Jazz in und aus Deutschland erfährt in aller Welt große Wertschätzung. Unsere lebendigen, vielfältigen und traditionsreichen Szenen des Jazz und der improvisierten Musik sind elementare Bestandteile unserer reichhaltigen Kulturlandschaft und locken Musikerinnen und Musiker aus vielen Ländern der Welt zum Studieren an eine der 18 Musikhochschulen mit eigenständiger Jazzabteilung und zum künstlerischen Arbeiten nach Deutschland.

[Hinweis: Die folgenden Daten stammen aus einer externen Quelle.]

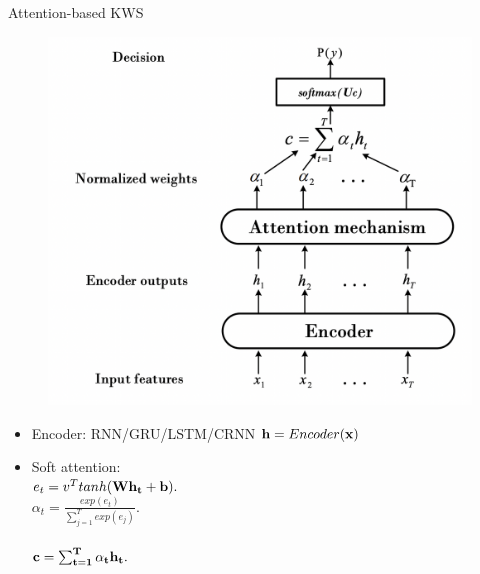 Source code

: \begin{frame}{Attention-based KWS}
    \begin{minipage}{0.55\textwidth}
        \begin{figure}
        	\centering
        	\includegraphics[width=0.95\linewidth]{figs/attention_kws.png}
        \end{figure}
    \end{minipage}%
    \hfill%
    \begin{minipage}{0.45\textwidth}
    \begin{itemize}
        \item Encoder: RNN/GRU/LSTM/CRNN
        ${\bf h}=Encoder({\bf x})$\\
        \item Soft attention: \\ 
        $e_{t}=v^{T}tanh(\bf W h_{t}+\bf b).$\\
        $\alpha_{t}=\frac{e x p(e_{t})}{\sum_{j=1}^{T}e x p(e_{j})}.$\\ \\
        $\bf c=\sum_{t=1}^{T}\alpha_{t}\bf h_{t}.$
    \end{itemize}
    \end{minipage}

\end{frame}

Jazz als Musizier- und Lebensweise steht für viele Werte, die Voraussetzung für ein friedliches Miteinander in unserer multikulturellen und -ethnischen Gesellschaft und in unserer globalisierten Welt sind. Toleranz, Selbstbestimmtheit, Willensstärke, Offenheit und Neugier zählen zu diesen Werten, die durch die universelle Sprache des Jazz vermittelt werden.

Jazz als Kunstform wirkt innovativ in alle gesellschaftlichen Bereiche. Diese Potentiale des Jazz müssen kulturpolitisch vermittelt und strukturell in der Breite gestärkt werden. Gute Lebens- und Arbeitsbedingungen für Musikerinnen und Musiker dürfen dabei nicht aus dem Fokus geraten. Dazu gehören angemessene Vergütungen für KünstlerInnen und MusikpädagogInnen, die auch eine soziale Absicherung und Altersvorsorge ermöglichen, sowie geeignete Spielstätten und Infrastrukturen.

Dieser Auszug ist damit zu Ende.